RSHP

300 New Jersey Avenue

Project Partners
Ivan Harbour

Project Partners
Ivan Harbour

Date
2004-2009

Client
The JBG Companies

Location
Washington D.C., USA

Environmental Certification
LEED
Gold

Cost
$71,000,000

Overview

300 New Jersey Avenue, located one block away from United States Capitol building, was commissioned in September 2004 by The JBG Companies, to create a new office complex for a leading international legal practice.

Before work on the new building started, the site was occupied by an office building dating from 1935, a 1953 addition and an above-ground car park. As part of the redevelopment of the site, the car park was demolished and replaced with an underground six-storey parking facility for approximately 450 vehicles. The two existing office buildings are linked by a 12,000 ft² glazed atrium and above this sits a new 10-storey (110-feet high) office building. The new development creates around 275,000 ft² gross, adding to the existing 205,000 ft² in the two older, 6-7 storey buildings. The international law firm Jones Day occupies both the historic buildings and five storeys of the new building.

The atrium creates a focal point and meeting space between the three office buildings. It allows staff to circulate between the existing and new buildings, whilst also providing a series of open, trapezoidal platforms where employees can sit and interact outside the office environment beneath a huge, floating glass roof. At different levels, 16 glass bridges connect each building with the open platforms. A dramatic yellow ‘tree’ structure supports the atrium roof as well as the platforms.

All platforms in the atrium are accessible by a glass elevator. Visitors pass through the ground floor of the atrium where there is a staff cafe and dining room as well as a reception area. A large meeting room on level seven of the 1953 building is reached directly from the glass elevator by its own bridge within the tree structure. A roof garden is accessible via the meeting room with spectacular views across Washington.

This project evolved from an advisory role that the practice undertook with town planners in Washington DC for the Anacostia waterfront redevelopment. An initial meeting took place to explore redevelopment ideas leading to a collaboration between RSHP and JBG to design a building which breaks the mould of conventional office design in Washington DC.

This project creates a focus and heart for the existing office community, allowing it to grow whilst also enabling stronger physical bonds to be established between the site’s disparate elements. The scheme has turned a neglected backyard into a dramatic Washington DC address which, importantly, creates strong links to the public realm immediately outside as well as creating a new public space for the city.

Concept

The design integrates a new office building with the two existing buildings to create a coherent whole around a central meeting space.

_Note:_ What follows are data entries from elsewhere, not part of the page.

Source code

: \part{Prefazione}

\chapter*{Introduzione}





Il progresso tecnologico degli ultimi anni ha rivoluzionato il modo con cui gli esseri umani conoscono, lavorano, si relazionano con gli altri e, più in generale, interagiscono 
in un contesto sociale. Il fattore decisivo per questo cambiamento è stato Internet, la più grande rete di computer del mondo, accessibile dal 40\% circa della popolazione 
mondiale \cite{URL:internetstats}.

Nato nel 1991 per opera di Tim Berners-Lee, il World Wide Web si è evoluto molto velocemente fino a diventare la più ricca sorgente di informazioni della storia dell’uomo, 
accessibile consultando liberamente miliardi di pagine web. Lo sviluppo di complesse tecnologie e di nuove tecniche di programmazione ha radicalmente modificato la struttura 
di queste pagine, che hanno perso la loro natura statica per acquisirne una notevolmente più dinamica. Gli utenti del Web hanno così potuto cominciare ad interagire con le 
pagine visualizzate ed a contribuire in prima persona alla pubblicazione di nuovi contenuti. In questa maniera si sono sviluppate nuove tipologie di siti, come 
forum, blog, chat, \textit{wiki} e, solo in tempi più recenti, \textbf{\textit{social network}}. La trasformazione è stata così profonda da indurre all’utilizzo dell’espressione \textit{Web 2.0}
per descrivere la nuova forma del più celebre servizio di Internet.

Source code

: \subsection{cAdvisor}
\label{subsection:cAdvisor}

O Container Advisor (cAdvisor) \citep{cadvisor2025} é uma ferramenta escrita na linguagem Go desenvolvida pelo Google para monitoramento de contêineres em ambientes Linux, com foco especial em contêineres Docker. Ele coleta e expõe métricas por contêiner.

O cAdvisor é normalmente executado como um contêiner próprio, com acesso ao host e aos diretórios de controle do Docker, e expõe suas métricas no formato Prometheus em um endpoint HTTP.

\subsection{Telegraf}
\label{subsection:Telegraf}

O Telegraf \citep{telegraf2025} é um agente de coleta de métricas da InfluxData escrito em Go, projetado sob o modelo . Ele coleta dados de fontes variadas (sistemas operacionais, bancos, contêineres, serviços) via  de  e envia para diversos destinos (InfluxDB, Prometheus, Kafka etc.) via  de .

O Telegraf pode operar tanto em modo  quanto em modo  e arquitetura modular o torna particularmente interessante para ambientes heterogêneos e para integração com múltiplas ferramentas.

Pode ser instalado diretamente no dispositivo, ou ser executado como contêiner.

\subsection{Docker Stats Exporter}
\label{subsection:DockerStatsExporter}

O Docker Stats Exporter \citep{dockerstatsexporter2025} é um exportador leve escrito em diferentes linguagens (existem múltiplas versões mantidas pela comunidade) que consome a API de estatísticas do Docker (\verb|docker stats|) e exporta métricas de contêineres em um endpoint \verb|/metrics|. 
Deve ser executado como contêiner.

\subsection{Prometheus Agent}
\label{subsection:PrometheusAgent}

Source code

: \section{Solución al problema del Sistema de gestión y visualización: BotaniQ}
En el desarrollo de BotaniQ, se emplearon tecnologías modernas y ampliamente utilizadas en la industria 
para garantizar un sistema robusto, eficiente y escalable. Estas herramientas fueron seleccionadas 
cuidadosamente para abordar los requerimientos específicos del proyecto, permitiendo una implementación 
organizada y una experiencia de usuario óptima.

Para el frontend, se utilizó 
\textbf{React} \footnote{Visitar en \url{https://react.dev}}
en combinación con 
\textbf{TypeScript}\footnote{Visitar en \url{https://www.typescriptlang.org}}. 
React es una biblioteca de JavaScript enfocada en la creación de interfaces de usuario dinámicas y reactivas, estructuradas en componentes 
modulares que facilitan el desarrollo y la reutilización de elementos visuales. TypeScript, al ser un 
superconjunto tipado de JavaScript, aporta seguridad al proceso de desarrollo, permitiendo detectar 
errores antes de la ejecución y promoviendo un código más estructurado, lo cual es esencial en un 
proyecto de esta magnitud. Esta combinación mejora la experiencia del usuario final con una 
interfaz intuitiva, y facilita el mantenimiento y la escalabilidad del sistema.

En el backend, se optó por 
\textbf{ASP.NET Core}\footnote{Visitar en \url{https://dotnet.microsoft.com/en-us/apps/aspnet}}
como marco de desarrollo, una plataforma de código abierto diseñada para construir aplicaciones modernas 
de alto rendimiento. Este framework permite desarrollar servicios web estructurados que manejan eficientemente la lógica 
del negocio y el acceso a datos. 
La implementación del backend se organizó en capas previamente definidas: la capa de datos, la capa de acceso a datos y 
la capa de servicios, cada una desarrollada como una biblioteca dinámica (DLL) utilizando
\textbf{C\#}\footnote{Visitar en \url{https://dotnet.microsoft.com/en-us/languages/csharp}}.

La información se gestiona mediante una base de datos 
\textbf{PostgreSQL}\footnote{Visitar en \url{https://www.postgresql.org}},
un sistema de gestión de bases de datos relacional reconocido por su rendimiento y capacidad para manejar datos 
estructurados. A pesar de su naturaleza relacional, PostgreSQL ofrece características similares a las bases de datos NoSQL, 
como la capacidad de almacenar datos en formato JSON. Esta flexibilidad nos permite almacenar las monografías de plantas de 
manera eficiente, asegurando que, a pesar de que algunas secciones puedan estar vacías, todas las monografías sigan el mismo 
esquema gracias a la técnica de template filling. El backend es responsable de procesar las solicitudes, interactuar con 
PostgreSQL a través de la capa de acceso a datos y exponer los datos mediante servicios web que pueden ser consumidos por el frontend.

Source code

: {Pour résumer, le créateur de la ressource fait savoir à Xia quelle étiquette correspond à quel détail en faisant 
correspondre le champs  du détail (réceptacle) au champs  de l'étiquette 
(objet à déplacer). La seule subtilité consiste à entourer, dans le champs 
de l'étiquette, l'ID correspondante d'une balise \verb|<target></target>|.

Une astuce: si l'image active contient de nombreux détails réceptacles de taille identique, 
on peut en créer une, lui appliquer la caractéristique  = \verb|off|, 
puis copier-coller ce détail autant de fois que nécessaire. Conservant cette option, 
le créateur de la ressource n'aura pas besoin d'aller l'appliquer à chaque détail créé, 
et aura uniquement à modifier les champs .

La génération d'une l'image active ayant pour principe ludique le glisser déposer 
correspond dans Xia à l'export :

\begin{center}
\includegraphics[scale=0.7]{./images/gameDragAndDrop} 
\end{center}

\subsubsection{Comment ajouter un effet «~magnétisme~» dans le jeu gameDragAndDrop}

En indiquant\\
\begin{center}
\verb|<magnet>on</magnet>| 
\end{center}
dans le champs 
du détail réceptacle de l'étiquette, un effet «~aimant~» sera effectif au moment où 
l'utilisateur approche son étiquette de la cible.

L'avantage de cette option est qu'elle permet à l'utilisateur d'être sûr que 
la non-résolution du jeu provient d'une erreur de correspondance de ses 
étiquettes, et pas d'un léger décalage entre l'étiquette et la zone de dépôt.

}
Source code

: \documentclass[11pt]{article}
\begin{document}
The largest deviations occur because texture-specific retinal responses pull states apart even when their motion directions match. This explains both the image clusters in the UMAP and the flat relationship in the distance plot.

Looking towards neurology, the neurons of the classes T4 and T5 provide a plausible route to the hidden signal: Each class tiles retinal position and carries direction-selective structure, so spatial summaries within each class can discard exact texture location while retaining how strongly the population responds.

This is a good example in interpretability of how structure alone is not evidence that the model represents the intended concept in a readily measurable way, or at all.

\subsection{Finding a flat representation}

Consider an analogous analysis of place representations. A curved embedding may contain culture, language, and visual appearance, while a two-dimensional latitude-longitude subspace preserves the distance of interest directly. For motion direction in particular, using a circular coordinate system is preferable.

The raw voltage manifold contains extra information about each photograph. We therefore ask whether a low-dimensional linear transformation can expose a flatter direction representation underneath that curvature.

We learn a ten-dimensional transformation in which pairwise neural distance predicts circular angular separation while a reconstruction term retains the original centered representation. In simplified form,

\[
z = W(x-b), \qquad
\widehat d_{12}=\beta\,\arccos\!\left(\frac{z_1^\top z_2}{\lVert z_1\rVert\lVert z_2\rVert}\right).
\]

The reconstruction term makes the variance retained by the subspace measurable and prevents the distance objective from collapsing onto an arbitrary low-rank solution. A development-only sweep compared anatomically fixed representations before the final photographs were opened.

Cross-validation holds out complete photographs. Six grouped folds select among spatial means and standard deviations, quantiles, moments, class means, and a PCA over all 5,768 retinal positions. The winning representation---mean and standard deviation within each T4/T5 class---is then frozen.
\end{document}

The original buildings were built in 1935 to standards reflecting early twentieth century office planning. The concept for the new building is firmly rooted in early twenty-first century thinking, reflecting the concerns of today – that is, efficiency of space and the egalitarian placement of offices. The need to emphasise the distribution of natural light is a key concern, as well as methods of animating the space through circulation systems and structure.

The main focus of the two existing buildings is the site’s perimeter, rather than the common interior space. This means that the two buildings have until now functioned independently of one another, and in doing so have failed to maximise the potential of the inner courtyard between them.

The concept is based around the idea of creating a new ‘independent’ building which unifies the two existing buildings, facing inwardly to the courtyard. By turning the focus inwards to the centre of the site – rather than outwards to the perimeter – the three buildings are able to interact with each other. This communication between the three buildings is enabled by an interior circulation ‘tree’, which consists of a series of internal platforms which link the three buildings via architectural bridges. The bridges and platforms will act as informal meeting areas for the buildings’ users.

The purpose of the circulation ‘tree’ is threefold. It supports the internal platforms; serves as a spring point from which the atrium’s glass roof is balanced; and finally acts as the main expression of the concept behind the integration of the three buildings, by physically linking the buildings together.

Design

The design approach to the new ‘north’ building is for it to be an efficient office building with a standard internal circulation core. It is based around a structural grid which will be efficient enough to allow many office layouts, thereby making the building highly flexible.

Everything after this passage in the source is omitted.